Vascular endothelial cells in culture1 and in vivo2 internalize and degrade oxidized LDL (ox-LDL) through a putative receptor-mediated pathway that does not seem to involve the classic macrophage scavenger receptor. The endothelial receptor for ox-LDL (LOX-1) is a membrane protein that belongs structurally to the C-type selectin family and is expressed in vivo in vascular endothelium and in vascular-rich organs.3 Because endothelial uptake of ox-LDL is important in the genesis of atherosclerosis, understanding of the role and regulation of LOX-1 may be of immense clinical significance.

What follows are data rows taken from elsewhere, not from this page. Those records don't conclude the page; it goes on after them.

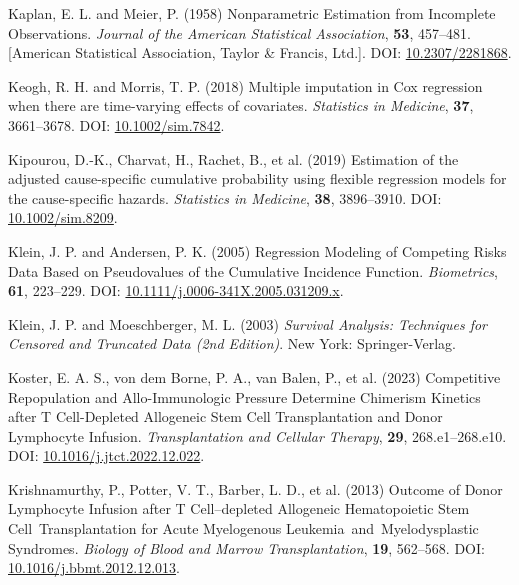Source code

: \documentclass[
  letterpaper,
  DIV=11,
  numbers=noendperiod]{scrreprt}
\newlength{\cslhangindent}
\newlength{\cslentryspacingunit} %
\newenvironment{CSLReferences}[2] %
 {%
  \setlength{\parindent}{0pt}
  \ifodd #1
  \let\oldpar\par
  \def\par{\hangindent=\cslhangindent\oldpar}
  \fi
  \setlength{\parskip}{#2\cslentryspacingunit}
 }%
 {}
\begin{document}
\begin{CSLReferences}{1}{0}
\leavevmode{}%
Kaplan, E. L. and Meier, P. (1958) Nonparametric {Estimation} from
{Incomplete Observations}. \emph{Journal of the American Statistical
Association}, \textbf{53}, 457--481. {[}American Statistical
Association, Taylor \& Francis, Ltd.{]}. DOI:
\href{https://doi.org/10.2307/2281868}{10.2307/2281868}.

\leavevmode{}%
Keogh, R. H. and Morris, T. P. (2018) Multiple imputation in {Cox}
regression when there are time-varying effects of covariates.
\emph{Statistics in Medicine}, \textbf{37}, 3661--3678. DOI:
\href{https://doi.org/10.1002/sim.7842}{10.1002/sim.7842}.

\leavevmode{}%
Kipourou, D.-K., Charvat, H., Rachet, B., et al. (2019) Estimation of
the adjusted cause-specific cumulative probability using flexible
regression models for the cause-specific hazards. \emph{Statistics in
Medicine}, \textbf{38}, 3896--3910. DOI:
\href{https://doi.org/10.1002/sim.8209}{10.1002/sim.8209}.

\leavevmode{}%
Klein, J. P. and Andersen, P. K. (2005) Regression {Modeling} of
{Competing Risks Data Based} on {Pseudovalues} of the {Cumulative
Incidence Function}. \emph{Biometrics}, \textbf{61}, 223--229. DOI:
\href{https://doi.org/10.1111/j.0006-341X.2005.031209.x}{10.1111/j.0006-341X.2005.031209.x}.

\leavevmode{}%
Klein, J. P. and Moeschberger, M. L. (2003) \emph{Survival Analysis:
{Techniques} for Censored and Truncated Data (2nd Edition)}. New York:
Springer-Verlag.

\leavevmode{}%
Koster, E. A. S., von dem Borne, P. A., van Balen, P., et al. (2023)
Competitive {Repopulation} and {Allo-Immunologic Pressure Determine
Chimerism Kinetics} after {T Cell-Depleted Allogeneic Stem Cell
Transplantation} and {Donor Lymphocyte Infusion}. \emph{Transplantation
and Cellular Therapy}, \textbf{29}, 268.e1--268.e10. DOI:
\href{https://doi.org/10.1016/j.jtct.2022.12.022}{10.1016/j.jtct.2022.12.022}.

\leavevmode{}%
Krishnamurthy, P., Potter, V. T., Barber, L. D., et al. (2013) Outcome
of {Donor Lymphocyte Infusion} after {T Cell}--depleted {Allogeneic
Hematopoietic Stem Cell~Transplantation} for {Acute Myelogenous
Leukemia}~and~{Myelodysplastic Syndromes}. \emph{Biology of Blood and
Marrow Transplantation}, \textbf{19}, 562--568. DOI:
\href{https://doi.org/10.1016/j.bbmt.2012.12.013}{10.1016/j.bbmt.2012.12.013}.


\end{CSLReferences}
\end{document}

Recent studies show that cytokine tumor necrosis factor (TNF)-α4 and fluid shear stress5 markedly upregulate LOX-1 gene expression in endothelial cells. Another study6 has shown that LOX-1 expression is dramatically increased in hypertensive rats. A more recent study from our laboratory7 has demonstrated that angiotensin II upregulates LOX-1 expression as well as the uptake of ox-LDL in human coronary artery endothelial cells (HCAECs).

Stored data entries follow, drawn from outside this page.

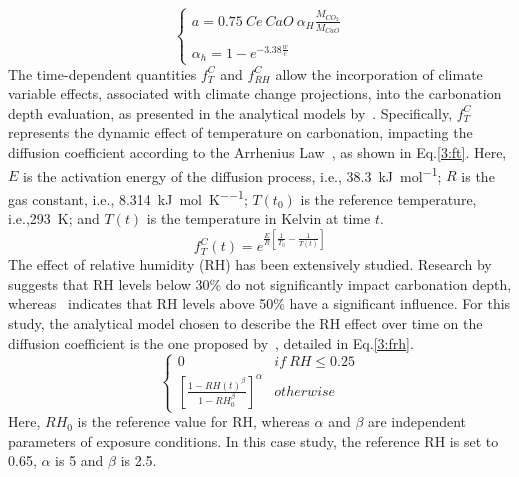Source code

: \begin{equation}
    \left\{
    \begin{array}{ll}
    a = 0.75 \ Ce \ CaO \ \alpha_H \frac{M_{CO_2}}{M_{CaO}} \\
      \\
      \alpha_h = 1 - e^{-3.38 \frac{w}{c}}
    \end{array}
    \right.
    \label{eq_a}
\end{equation}
The time-dependent quantities $f_T^C$ and $f_{RH}^C$ allow the incorporation of climate variable effects, associated with climate change projections, into the carbonation depth evaluation, as presented in the analytical models by~\textcite{Carbonation_BASTIDASARTEAGA}. 
Specifically, $f_T^C$ represents the dynamic effect of temperature on carbonation, impacting the diffusion coefficient according to the Arrhenius Law~\cite{Carbonation_YOON}, as shown in Eq.\ref{3:ft}. Here, $E$ is the activation energy of the diffusion process, i.e.,
\SI{38.3}{\kilo\joule\per\mole}; $R$ is the gas constant, i.e., \SI{8.314}{\kilo\joule\per\mole\per\kelvin}; $T(t_0)$ is the reference temperature, i.e.,\SI{293}{\kelvin}; and $T(t)$ is the temperature in Kelvin at time $t$.
\begin{equation}
    \label{3:ft}
        f_T^C (t) = e^{\frac{E}{R} \left[ \frac{1}{T_0} - \frac{1}{T(t)} \right]}
\end{equation}
The effect of relative humidity (RH) has been extensively studied. Research by~\textcite{f_rh_Al-Khaiat} suggests that RH levels below 30\% do not significantly impact carbonation depth, whereas~\textcite{f_rh_BARY} indicates that RH levels above 50\% have a significant influence. For this study, the analytical model chosen to describe the RH effect over time on the diffusion coefficient is the one proposed by~\textcite{Carbonation_BASTIDASARTEAGA}, detailed in Eq.\ref{3:frh}.
\begin{equation}
    \left\{
    \begin{array}{ll}
    0 & if \ RH \leq 0.25\\
    \left[\frac{1-RH(t)^\beta}{1-RH_0^\beta} \right]^\alpha & otherwise
    \end{array}
    \right.
    \label{3:frh}
\end{equation}
Here, $RH_0$ is the reference value for RH, whereas $\alpha$ and $\beta$ are independent parameters of exposure conditions. In this case study, the reference RH is set to 0.65, $\alpha$ is 5 and $\beta$ is 2.5.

It is widely appreciated that LDL, especially its oxidatively modified form (ox-LDL), is a critical factor in atherogenesis. Endothelial dysfunction elicited by ox-LDL has been identified in the course of atherogenesis and its complications.8 LDL is oxidized in vascular endothelial cells to a highly injurious product that results in characteristic cell dysfunction in large arteries and resistant vessels. Endothelial dysfunction (ie, loss of vasodilation, vasoconstriction, thrombosis, and inflammation) occurs before and throughout the development of atherosclerosis and particularly during plaque rupture. Ox-LDL appears to induce this cellular dysfunction in a time- and concentration-dependent manner.9 Recent studies show that apoptosis, which is a common accompaniment of atherosclerosis, is induced by ox-LDL in cultured vascular smooth muscle cells,10 monocytes/macrophages,11 and human endothelial cells.12 The mechanisms of ox-LDL–mediated apoptosis, particularly in endothelial cells, and of its relation with LOX-1 have not been defined.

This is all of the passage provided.